Dimitri didn’t respond, continuing the sipping of his soup and the man with the silver hair finally smirked at this action.
“Stubborn, are we?”
“I was at the lake.”
At this point, Tabitha returned from the other room with another bowl, setting it down and grabbing a stool for herself. She sat down and began eating her food, sitting right between the man and the boy.
The room had grown quiet. The only thing that could be heard was the tinkering of spoons hitting the bottom of bowls, two pairs of eyes down on their bowls, and one icy blue pair staring at the shaggy head of a little boy.
The awkward silence became overwhelming to Tabitha and she dabbed her lips with a napkin set on the table. Her eyes wandered over the two faces for a moment and had no idea what to say. The silence became another course in the meal, something any one of them could have bit into and digested if they so pleased.
Tabitha’s mouth opened once then closed before the proper words came to her, “Dimitri, what did you do... by the lake today? I noticed you decided not to go fishing.”
“But I did go fishing.”
Tabitha dropped her spoon, just as she lifted it off the table, it fell back to the spot that it first lay.
“W...what?”
“I did go fishing. With my hands. I caught loads of fish, mother, that’s the news I was trying to tell you!”
The man with the silver hair raised both his eye brows once again, directing his intent gaze at Tabitha, but spoke to Dimitri.
“Fast reflexes...Humans normally don’t have reflexes that fast...to be able to see the fish past the trickery that the water plays on your eyes is amazing in itself...”
Dimitri nodded, “Yeah, bears are one of the only animals that can do it.”
“And how did you know this?”
“I read it in a book.”
The silver haired man for the first time seemed on his guard. A visible shiver ran over his body as he spat out the word books. Dimitri only nodded.
Tabitha reached for Dimitri’s plate, “Dimitri, I think it’s time you g-“
“No. He will stay.”
Dimitri grabbed his fork off the table and held it as a sword, staring the man in the eyes.
“Don’t talk to my mother that way! I’ll kill you!”
The Silver haired man raised his eye brows yet again, a slow smirk spreading across his lips as he focused on the fork, letting out a slow, melodic chuckle.
“How exactly will you kill me? With that fork, I suppose?” The man slouched back in his seat, at ease in the new situation.
“Dimitri, put the fork down and leave...please, Dimitri, I beg you.”
Dimitri held his ground, his arm stiff, the fork at the end of it, held with an iron grip in his hand. His knuckles starting to ache from the metal digging into his fingers. The man’s eyes seeming to mock him, looking as if to goad him into stabbing him with the fork. The slouched position all together making Dimitri feel violated and derided.

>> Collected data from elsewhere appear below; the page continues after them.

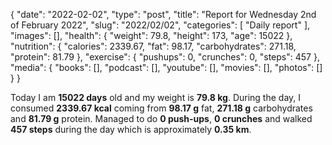 {
    "date": "2022-02-02",
    "type": "post",
    "title": "Report for Wednesday 2nd of February 2022",
    "slug": "2022\/02\/02",
    "categories": [
        "Daily report"
    ],
    "images": [],
    "health": {
        "weight": 79.8,
        "height": 173,
        "age": 15022
    },
    "nutrition": {
        "calories": 2339.67,
        "fat": 98.17,
        "carbohydrates": 271.18,
        "protein": 81.79
    },
    "exercise": {
        "pushups": 0,
        "crunches": 0,
        "steps": 457
    },
    "media": {
        "books": [],
        "podcast": [],
        "youtube": [],
        "movies": [],
        "photos": []
    }
}

Today I am <strong>15022 days</strong> old and my weight is <strong>79.8 kg</strong>. During the day, I consumed <strong>2339.67 kcal</strong> coming from <strong>98.17 g</strong> fat, <strong>271.18 g</strong> carbohydrates and <strong>81.79 g</strong> protein. Managed to do <strong>0 push-ups</strong>, <strong>0 crunches</strong> and walked <strong>457 steps</strong> during the day which is approximately <strong>0.35 km</strong>.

The man’s icy blue eyes closed slightly, the eyes themselves smirking at the boy.
“You wouldn’t anyway. Your dear mother told you not to. And you’re a loya-“
It all became too much for Dimitri. Before the man could finish his statement, Dimitri lunged over the table, knocking over hot bowls of soup through his flight, lunging the fork into the man’s shoulder, though, it didn’t pierce his jacket, nor his skin.

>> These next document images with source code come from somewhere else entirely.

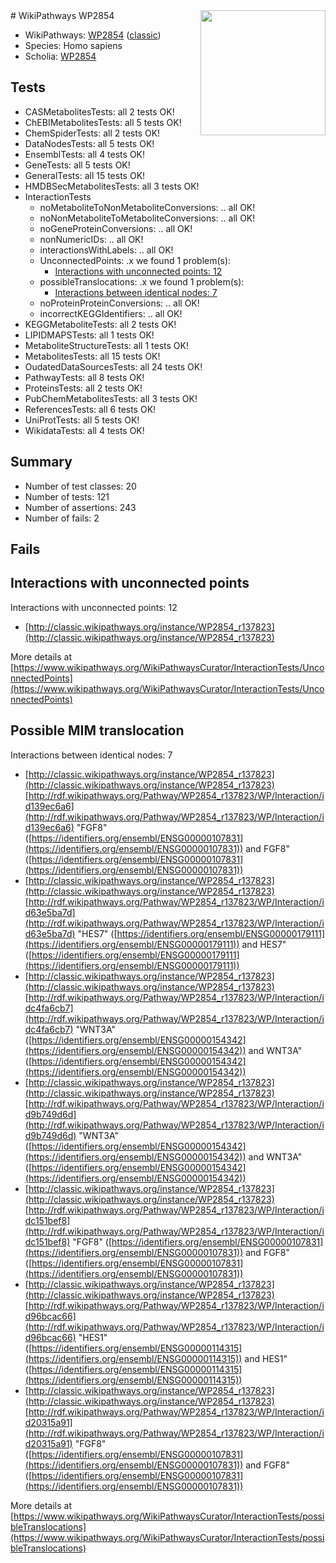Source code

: <img style="float: right; width: 200px" src="https://upload.wikimedia.org/wikipedia/commons/thumb/8/83/Wplogo_with_text_500.png/640px-Wplogo_with_text_500.png" />
# WikiPathways WP2854

* WikiPathways: [WP2854](https://wikipathways.org/pathways/WP2854) ([classic](https://classic.wikipathways.org/instance/WP2854))
* Species: Homo sapiens
* Scholia: [WP2854](https://scholia.toolforge.org/wikipathways/WP2854)
## Tests
* CASMetabolitesTests: all 2 tests OK!
* ChEBIMetabolitesTests: all 5 tests OK!
* ChemSpiderTests: all 2 tests OK!
* DataNodesTests: all 5 tests OK!
* EnsemblTests: all 4 tests OK!
* GeneTests: all 5 tests OK!
* GeneralTests: all 15 tests OK!
* HMDBSecMetabolitesTests: all 3 tests OK!
* InteractionTests
    * noMetaboliteToNonMetaboliteConversions: .. all OK!
    * noNonMetaboliteToMetaboliteConversions: .. all OK!
    * noGeneProteinConversions: .. all OK!
    * nonNumericIDs: .. all OK!
    * interactionsWithLabels: .. all OK!
    * UnconnectedPoints: .x we found 1 problem(s):
        * [Interactions with unconnected points: 12](#7f1d4079)
    * possibleTranslocations: .x we found 1 problem(s):
        * [Interactions between identical nodes: 7](#1c11820c)
    * noProteinProteinConversions: .. all OK!
    * incorrectKEGGIdentifiers: .. all OK!
* KEGGMetaboliteTests: all 2 tests OK!
* LIPIDMAPSTests: all 1 tests OK!
* MetaboliteStructureTests: all 1 tests OK!
* MetabolitesTests: all 15 tests OK!
* OudatedDataSourcesTests: all 24 tests OK!
* PathwayTests: all 8 tests OK!
* ProteinsTests: all 2 tests OK!
* PubChemMetabolitesTests: all 3 tests OK!
* ReferencesTests: all 6 tests OK!
* UniProtTests: all 5 tests OK!
* WikidataTests: all 4 tests OK!


## Summary

* Number of test classes: 20
* Number of tests: 121
* Number of assertions: 243
* Number of fails: 2

## Fails

<a name="7f1d4079" />

## Interactions with unconnected points

Interactions with unconnected points: 12

* [http://classic.wikipathways.org/instance/WP2854_r137823](http://classic.wikipathways.org/instance/WP2854_r137823)


More details at [https://www.wikipathways.org/WikiPathwaysCurator/InteractionTests/UnconnectedPoints](https://www.wikipathways.org/WikiPathwaysCurator/InteractionTests/UnconnectedPoints)

<a name="1c11820c" />

## Possible MIM translocation

Interactions between identical nodes: 7

* [http://classic.wikipathways.org/instance/WP2854_r137823](http://classic.wikipathways.org/instance/WP2854_r137823) [http://rdf.wikipathways.org/Pathway/WP2854_r137823/WP/Interaction/id139ec6a6](http://rdf.wikipathways.org/Pathway/WP2854_r137823/WP/Interaction/id139ec6a6) "FGF8" ([https://identifiers.org/ensembl/ENSG00000107831](https://identifiers.org/ensembl/ENSG00000107831)) and 
FGF8" ([https://identifiers.org/ensembl/ENSG00000107831](https://identifiers.org/ensembl/ENSG00000107831))
* [http://classic.wikipathways.org/instance/WP2854_r137823](http://classic.wikipathways.org/instance/WP2854_r137823) [http://rdf.wikipathways.org/Pathway/WP2854_r137823/WP/Interaction/id63e5ba7d](http://rdf.wikipathways.org/Pathway/WP2854_r137823/WP/Interaction/id63e5ba7d) "HES7" ([https://identifiers.org/ensembl/ENSG00000179111](https://identifiers.org/ensembl/ENSG00000179111)) and 
HES7" ([https://identifiers.org/ensembl/ENSG00000179111](https://identifiers.org/ensembl/ENSG00000179111))
* [http://classic.wikipathways.org/instance/WP2854_r137823](http://classic.wikipathways.org/instance/WP2854_r137823) [http://rdf.wikipathways.org/Pathway/WP2854_r137823/WP/Interaction/idc4fa6cb7](http://rdf.wikipathways.org/Pathway/WP2854_r137823/WP/Interaction/idc4fa6cb7) "WNT3A" ([https://identifiers.org/ensembl/ENSG00000154342](https://identifiers.org/ensembl/ENSG00000154342)) and 
WNT3A" ([https://identifiers.org/ensembl/ENSG00000154342](https://identifiers.org/ensembl/ENSG00000154342))
* [http://classic.wikipathways.org/instance/WP2854_r137823](http://classic.wikipathways.org/instance/WP2854_r137823) [http://rdf.wikipathways.org/Pathway/WP2854_r137823/WP/Interaction/id9b749d6d](http://rdf.wikipathways.org/Pathway/WP2854_r137823/WP/Interaction/id9b749d6d) "WNT3A" ([https://identifiers.org/ensembl/ENSG00000154342](https://identifiers.org/ensembl/ENSG00000154342)) and 
WNT3A" ([https://identifiers.org/ensembl/ENSG00000154342](https://identifiers.org/ensembl/ENSG00000154342))
* [http://classic.wikipathways.org/instance/WP2854_r137823](http://classic.wikipathways.org/instance/WP2854_r137823) [http://rdf.wikipathways.org/Pathway/WP2854_r137823/WP/Interaction/idc151bef8](http://rdf.wikipathways.org/Pathway/WP2854_r137823/WP/Interaction/idc151bef8) "FGF8" ([https://identifiers.org/ensembl/ENSG00000107831](https://identifiers.org/ensembl/ENSG00000107831)) and 
FGF8" ([https://identifiers.org/ensembl/ENSG00000107831](https://identifiers.org/ensembl/ENSG00000107831))
* [http://classic.wikipathways.org/instance/WP2854_r137823](http://classic.wikipathways.org/instance/WP2854_r137823) [http://rdf.wikipathways.org/Pathway/WP2854_r137823/WP/Interaction/id96bcac66](http://rdf.wikipathways.org/Pathway/WP2854_r137823/WP/Interaction/id96bcac66) "HES1" ([https://identifiers.org/ensembl/ENSG00000114315](https://identifiers.org/ensembl/ENSG00000114315)) and 
HES1" ([https://identifiers.org/ensembl/ENSG00000114315](https://identifiers.org/ensembl/ENSG00000114315))
* [http://classic.wikipathways.org/instance/WP2854_r137823](http://classic.wikipathways.org/instance/WP2854_r137823) [http://rdf.wikipathways.org/Pathway/WP2854_r137823/WP/Interaction/id20315a91](http://rdf.wikipathways.org/Pathway/WP2854_r137823/WP/Interaction/id20315a91) "FGF8" ([https://identifiers.org/ensembl/ENSG00000107831](https://identifiers.org/ensembl/ENSG00000107831)) and 
FGF8" ([https://identifiers.org/ensembl/ENSG00000107831](https://identifiers.org/ensembl/ENSG00000107831))


More details at [https://www.wikipathways.org/WikiPathwaysCurator/InteractionTests/possibleTranslocations](https://www.wikipathways.org/WikiPathwaysCurator/InteractionTests/possibleTranslocations)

The man balled his hands into a fist as Dimitri drew his arm back for another lunge and with reflexes twice that of Dimitri’s punched the boy right in the temple sending him sprawling off the table onto the floor. The world became black, then came back into focus. The last thing he saw before going unconcious was the man grabbing his mother’s shoulders and forcing her towards the next room. But, his mother’s blood curdling scream rang through his entire depart from the world.